Bad ideas 1 and 3 I can agree with: don’t go proprietary, don’t go custom. That way madness lies. Bad idea 2 — choosing something non-GPL-compatible, is indeed a bad idea, but the explanation is a little fuzzy. Remember, when you run a computer program you are doing so under a specific set of license terms. That means that running program M even under a “GPLv2 or later” kind of grant means you have to pick one (metaphysically) at runtime — and M still cannot mix and match GPLv2-only and GPLv3-only code or components. Keeping your options open — and also the options of people who use your code and who thus must operative within the license that your grant them — is often a good idea.

Bad idea #4 is about referring too loosely to the license of something else; that makes sense as you want a license to be clear and not lead to too much pointer chasing. The only exception I can think of quickly is examples distributed with a piece of software, where something useful may be derived from the examples (eventually).

When we get to bad idea #5 (make it public domain) I’m left confused again; public domain is the situation you end up in when there is no monopoly right on a creative work anymore. Traditionally one disclaimed copyrights and assigned to the public domain (in the US where this is possible). Calling this a license is a bit misleading, and throwing it in as a bad idea when you’ve already discounted the possibility of using public domain much earlier in the article is .. a bad idea in itself. The advice in this bad idea — to use the MIT/X11 license if your interest is primarily in providing the code as a product with as few restrictions as possible — is good advice, though. You make available and do not control what happens with the code. A fine choice!

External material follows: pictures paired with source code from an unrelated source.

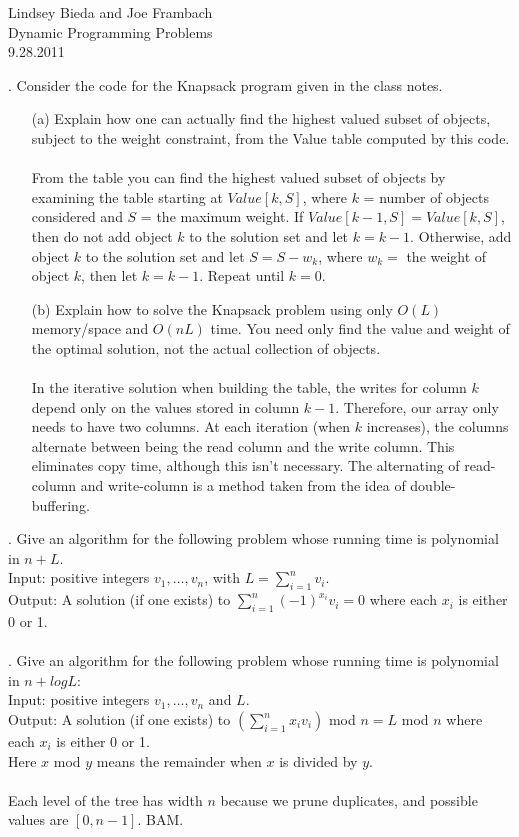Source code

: \documentclass[10pt]{article}
\begin{document}
	\begin{flushright}
	Lindsey Bieda and Joe Frambach\\
	Dynamic Programming Problems\\
	9.28.2011
	\end{flushright}
	. 	Consider the code for the Knapsack program given in the class notes.
	\begin{enumerate}
	\item[(a)]	Explain how one can actually find the highest valued subset of objects, subject to the weight
							constraint, from the Value table computed by this code.\\
							\\
							From the table you can find the highest valued subset of objects by examining the table starting
							at $Value[k,S]$, where $k$ = number of objects considered and $S$ = the maximum weight. If
							$Value[k-1,S] = Value[k,S]$, then do not add object $k$ to the solution set and let $k = k - 1$. 
							Otherwise, add object $k$ to the solution set and let $S=S-w_k$, where $w_k = $
							the weight of object $k$, then let $k=k-1$. Repeat until $k=0$.
	\item[(b)]	Explain how to solve the Knapsack problem using only $O(L)$ memory/space and $O(nL)$ time. You
							need only find the value and weight of the optimal solution, not the actual collection of objects.\\
							\\
							In the iterative solution when building the table, the writes for column $k$ depend only on the values
							stored in column $k-1$. Therefore, our array only needs to have two columns. At each iteration (when $k$ increases),
							the columns alternate between being the read column and the write column. This eliminates copy time, although
							this isn't necessary. The alternating of read-column and write-column is a method taken from the idea of
							double-buffering.
	\end{enumerate}
	
	.	Give an algorithm for the following problem whose running time is polynomial in $n + L$.\\
			Input: positive integers $v_1, \ldots, v_n$, with $L = \sum_{i=1}^n v_i$.\\
			Output: A solution (if one exists) to $\sum_{i=1}^n (-1)^{x_i} v_i = 0$ where each $x_i$ is either 0 or 1.\\
			\\
	.	Give an algorithm for the following problem whose running time is polynomial in $n + log L$:\\
			Input: positive integers $v_1, \ldots , v_n$ and $L$.\\
			Output:  A solution (if one exists) to $(\sum_{i=1}^n x_i v_i)$ mod $n = L$ mod $n$ where each $x_i$ is either 0 or 1.\\
			Here $x$ mod $y$ means the remainder when $x$ is divided by $y$.\\
	\\
	Each level of the tree has width $n$ because we prune duplicates, and possible values are $[0,n-1]$. BAM.\\
\end{document}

Naturally (?) I think bad idea #6 (don’t choose the GPL or LGPL) contains some of the worst advice in the entire article. The GPL is one of the few Free Software licenses that has actually been tested in court; it serves as the basis for ongoing enforcement of rights (by people who care about the rights they retain under their licensing within the framework of copyright); while it is full of politics, it is much-studied and therefore relatively well understood. I took a look at the Sleepycat license and can only come to the conclusion: “interesting, I wonder when all those undefined terms will come into play?” License interpretation is best left to the FSF, though, and I’m glad to do so. I wouldn’t use the Sleepycat license, myself.

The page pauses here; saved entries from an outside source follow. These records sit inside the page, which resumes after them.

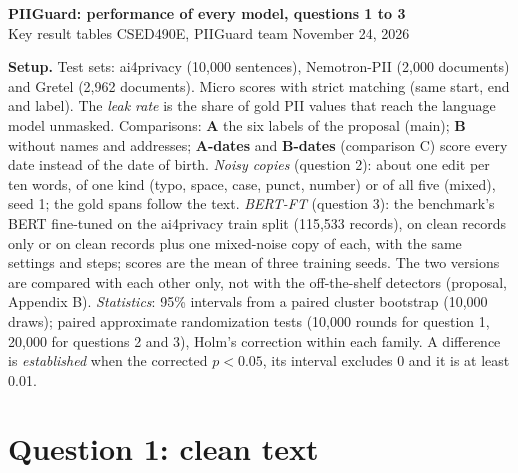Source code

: \documentclass[10pt,a4paper]{article}
\newenvironment{tab}{\par\medskip\noindent\begin{minipage}{\linewidth}\centering\small}{\end{minipage}\par\medskip}
\begin{document}
\begin{center}
{\Large\bfseries PIIGuard: performance of every model, questions 1 to 3}\\[3pt]
{\small Key result tables \textperiodcentered{} CSED490E, PIIGuard team \textperiodcentered{} November 24, 2026}
\end{center}

\textbf{Setup.}
Test sets: ai4privacy (10,000 sentences), Nemotron-PII (2,000 documents) and Gretel (2,962 documents).
Micro scores with strict matching (same start, end and label). The \emph{leak rate} is the share of gold PII
values that reach the language model unmasked. Comparisons: \textbf{A} the six labels of the proposal (main);
\textbf{B} without names and addresses; \textbf{A-dates} and \textbf{B-dates} (comparison C) score every date
instead of the date of birth.
\emph{Noisy copies} (question 2): about one edit per ten words, of one kind (typo, space, case, punct, number) or of
all five (mixed), seed 1; the gold spans follow the text. \emph{BERT-FT} (question 3): the benchmark's BERT
fine-tuned on the ai4privacy train split (115,533 records), on clean records only or on clean records plus one
mixed-noise copy of each, with the same settings and steps; scores are the mean of three training seeds. The two
versions are compared with each other only, not with the off-the-shelf detectors (proposal, Appendix B).
\emph{Statistics}: 95\% intervals from a paired cluster bootstrap (10,000 draws); paired approximate
randomization tests (10,000 rounds for question 1, 20,000 for questions 2 and 3), Holm's correction within each
family. A difference is \emph{established} when the corrected $p<0.05$, its interval excludes 0 and it is at
least 0.01.

\section*{Question 1: clean text}

\begin{tab}

\label{tab:clean}
\end{tab}

\begin{tab}

\label{tab:other}
\end{tab}
\end{document}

The conclusion that the GPL is at fault for forcing things to be re-implemented is one built on shaky foundations; we could similarly conclude that it is BSD-style licenses at fault for being incompatible, and indeed if all Free Software licenses were compatible then there would be no issue at all, because you could mix and match regardless of the terms of the license. If the entire Free Software world re-licensed tomorrow to PHK’s Beerware license (he’s Danish, he can probably handle an infinite supply of beer) with no modifications, then .. huzzah! Compatibility and no problem ever needs to be solved twice.

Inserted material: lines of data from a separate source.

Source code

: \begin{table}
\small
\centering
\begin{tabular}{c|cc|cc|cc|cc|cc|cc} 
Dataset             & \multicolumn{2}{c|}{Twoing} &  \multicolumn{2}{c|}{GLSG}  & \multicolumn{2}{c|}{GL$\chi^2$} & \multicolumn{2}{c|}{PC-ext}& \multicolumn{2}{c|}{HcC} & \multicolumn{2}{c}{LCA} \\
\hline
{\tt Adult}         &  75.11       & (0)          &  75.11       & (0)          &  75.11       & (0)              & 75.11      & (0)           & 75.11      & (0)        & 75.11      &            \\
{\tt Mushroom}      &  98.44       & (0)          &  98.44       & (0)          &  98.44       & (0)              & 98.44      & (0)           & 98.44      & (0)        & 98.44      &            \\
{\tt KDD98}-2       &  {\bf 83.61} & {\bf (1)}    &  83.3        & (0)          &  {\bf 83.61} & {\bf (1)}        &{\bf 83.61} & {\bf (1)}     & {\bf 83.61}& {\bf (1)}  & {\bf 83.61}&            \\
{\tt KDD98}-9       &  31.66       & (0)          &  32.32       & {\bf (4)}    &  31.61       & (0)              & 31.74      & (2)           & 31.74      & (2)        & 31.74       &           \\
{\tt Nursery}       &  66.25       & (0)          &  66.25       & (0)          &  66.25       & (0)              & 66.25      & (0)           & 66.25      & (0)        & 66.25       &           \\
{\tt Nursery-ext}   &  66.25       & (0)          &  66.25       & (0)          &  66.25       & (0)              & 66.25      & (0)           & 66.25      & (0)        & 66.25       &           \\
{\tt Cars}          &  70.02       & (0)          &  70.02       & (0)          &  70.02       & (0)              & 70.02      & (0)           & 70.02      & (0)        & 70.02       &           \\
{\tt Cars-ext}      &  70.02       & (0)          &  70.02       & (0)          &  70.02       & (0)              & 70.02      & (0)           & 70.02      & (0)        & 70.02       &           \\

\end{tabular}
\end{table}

Actually, I’ll challenge the idea that a BSD-style license means that each problem only has to be solved once. Those problems that are solved and then released under the license need to be solved once; related problems that are solved by modified versions might need to be solved multiple times as each implementation goes proprietary. A strong copyleft license ensures that a problem is solved once and derivative problems are also solved once and made available (subject to the terms of the license triggering and requiring source code release). In case of common human decency break glass, release code — that is, most individual developers I know wouldn’t dream of proprietizing BSD-licensed code because it wouldn’t be right, but that isn’t to say that everyone is therefore decent.

So what would I do? Well, after all this disagreeing with Shlomi on the analysis of licenses, on the wording of many things and the examples given, I do agree that MIT/X11 is a sensible license to use — and I have used it on many occasions in writing and releasing my own software. The SQO-OSS project decided on the (2-clause) BSD license, and hence could only use BSD-compatible software; that did mean skipping over some GPL-licensed solutions. And I remember we found other non-standard licenses applied to some useful technology, which we therefore left behind as well. Again: if everything was MIT/X11 licensed, we would have no issues, but differences in the license terms inherently mean that there’s incompatibility possible, and it’s not one side’s fault or the other. I’ve worked on a number of GPL-licensed (both GPLv2+ and GPLv3-only) projects as well; usually not as the initiator of the project, though, and here I respect the choice of the original author that keeping the source available for everybody is a valid choice as well. It’s a choice that I would make when implementing something entirely new — if people want the same functionality but do not want to contribute long-term to the public good, then it is up to them to put in the duplicate effort.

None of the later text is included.